> WORK INSTRUCTIONS: Copy out, from the data, each line containing the string "example".

> DATASET ENTRIES:
↓
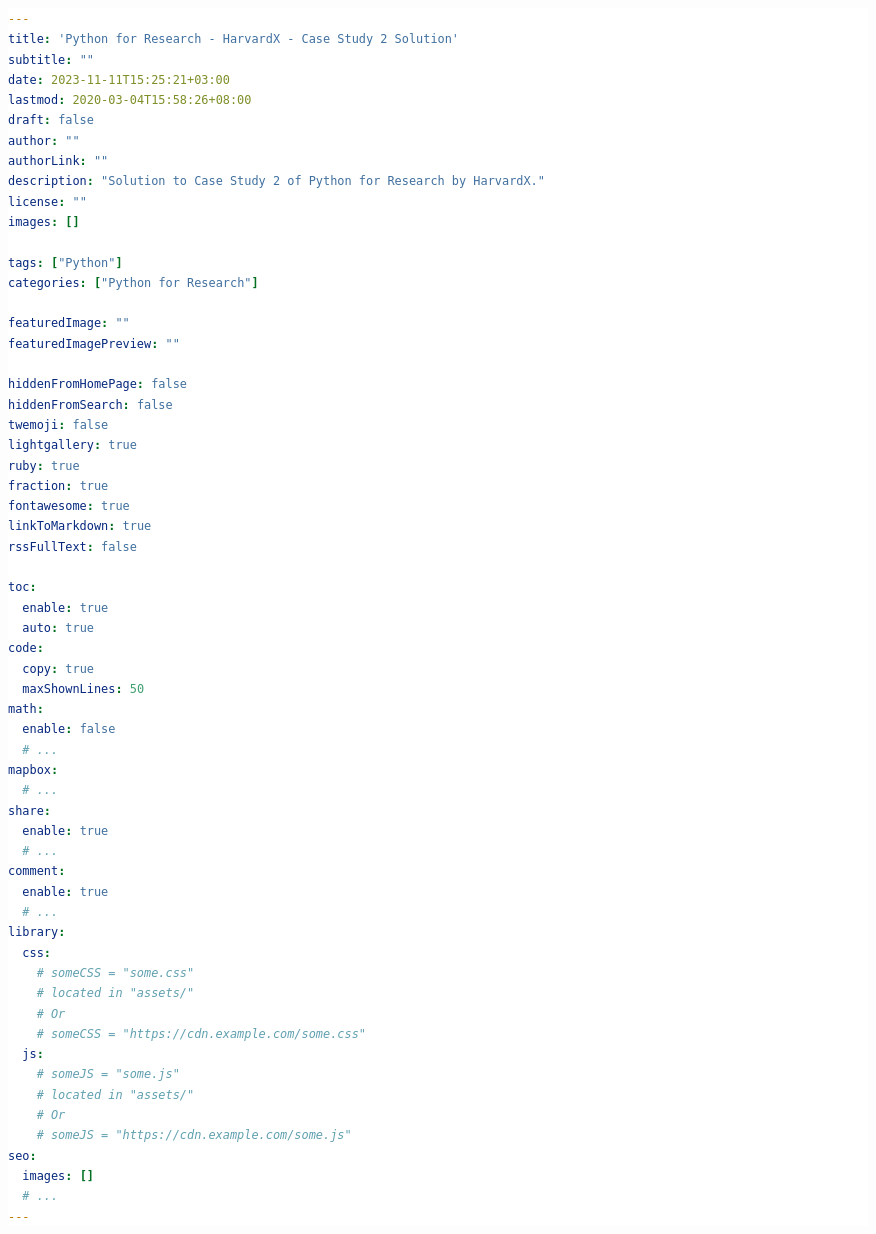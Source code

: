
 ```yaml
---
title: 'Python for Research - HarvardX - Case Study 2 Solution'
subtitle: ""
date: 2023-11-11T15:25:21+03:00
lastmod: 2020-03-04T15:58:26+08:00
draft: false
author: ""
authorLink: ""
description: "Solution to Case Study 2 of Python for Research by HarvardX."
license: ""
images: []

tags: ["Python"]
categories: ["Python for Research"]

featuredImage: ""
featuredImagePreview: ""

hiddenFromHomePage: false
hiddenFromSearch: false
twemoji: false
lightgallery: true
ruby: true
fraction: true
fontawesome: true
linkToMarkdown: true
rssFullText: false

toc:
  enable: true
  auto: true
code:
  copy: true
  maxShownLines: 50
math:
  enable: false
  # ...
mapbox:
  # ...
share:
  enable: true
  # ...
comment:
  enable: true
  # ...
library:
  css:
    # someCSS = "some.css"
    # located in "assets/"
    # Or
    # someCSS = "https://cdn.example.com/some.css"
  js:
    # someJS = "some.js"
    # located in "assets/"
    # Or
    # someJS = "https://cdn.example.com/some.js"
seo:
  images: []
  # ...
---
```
↑
↓
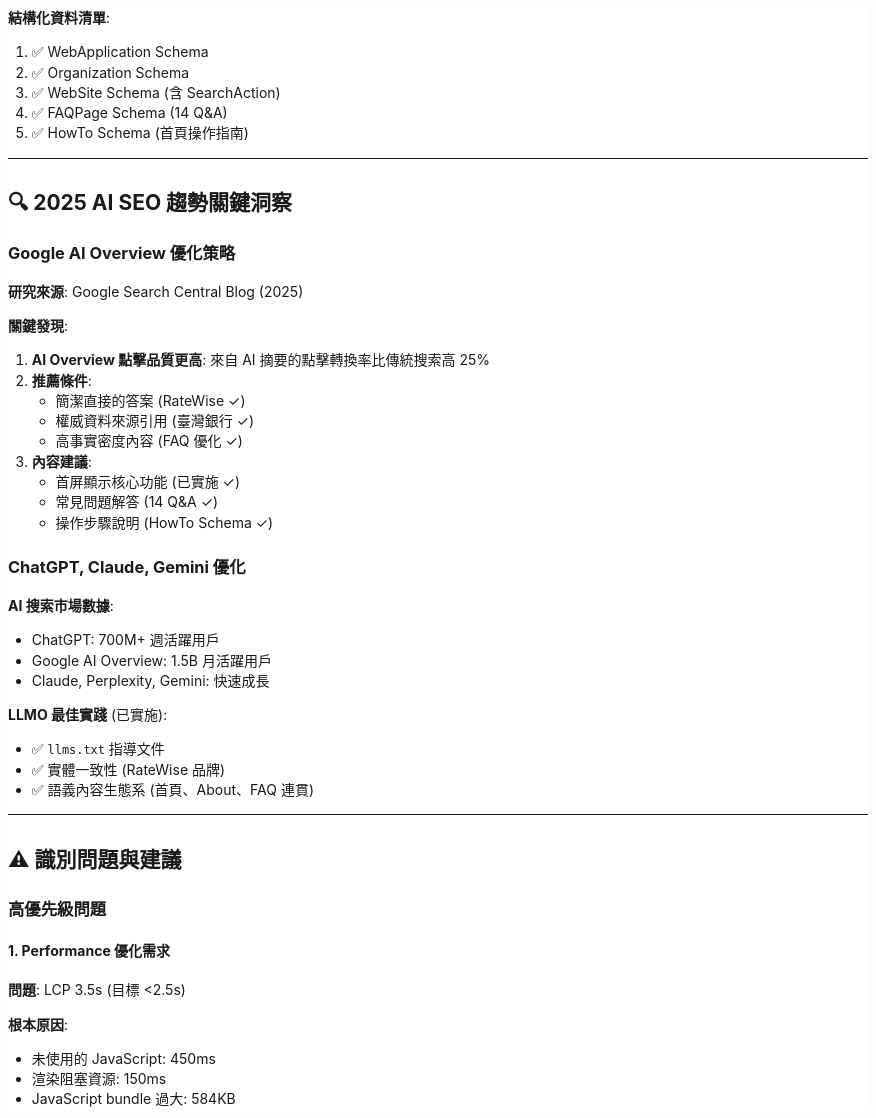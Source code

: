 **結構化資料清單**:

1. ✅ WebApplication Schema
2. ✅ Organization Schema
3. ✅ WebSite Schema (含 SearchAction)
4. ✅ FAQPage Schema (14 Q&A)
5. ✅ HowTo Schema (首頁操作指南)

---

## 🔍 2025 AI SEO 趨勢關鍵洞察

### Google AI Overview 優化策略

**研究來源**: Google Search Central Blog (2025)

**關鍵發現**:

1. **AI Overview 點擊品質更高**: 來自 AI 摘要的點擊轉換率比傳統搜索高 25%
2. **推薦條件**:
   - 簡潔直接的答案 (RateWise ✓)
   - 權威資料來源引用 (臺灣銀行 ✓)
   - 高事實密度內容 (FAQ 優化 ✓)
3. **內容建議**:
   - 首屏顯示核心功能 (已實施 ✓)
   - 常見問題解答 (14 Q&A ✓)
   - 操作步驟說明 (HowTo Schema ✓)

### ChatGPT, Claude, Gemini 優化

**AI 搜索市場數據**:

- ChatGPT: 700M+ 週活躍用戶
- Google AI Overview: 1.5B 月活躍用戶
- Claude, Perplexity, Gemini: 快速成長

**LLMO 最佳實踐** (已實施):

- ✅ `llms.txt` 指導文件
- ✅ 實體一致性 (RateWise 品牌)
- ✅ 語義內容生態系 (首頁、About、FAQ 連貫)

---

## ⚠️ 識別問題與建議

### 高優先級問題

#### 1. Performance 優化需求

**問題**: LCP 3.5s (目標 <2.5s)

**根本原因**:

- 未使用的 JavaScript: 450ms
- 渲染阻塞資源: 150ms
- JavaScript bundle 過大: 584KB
↑
> TASK OUTPUT:
    # someCSS = "https://cdn.example.com/some.css"
    # someJS = "https://cdn.example.com/some.js"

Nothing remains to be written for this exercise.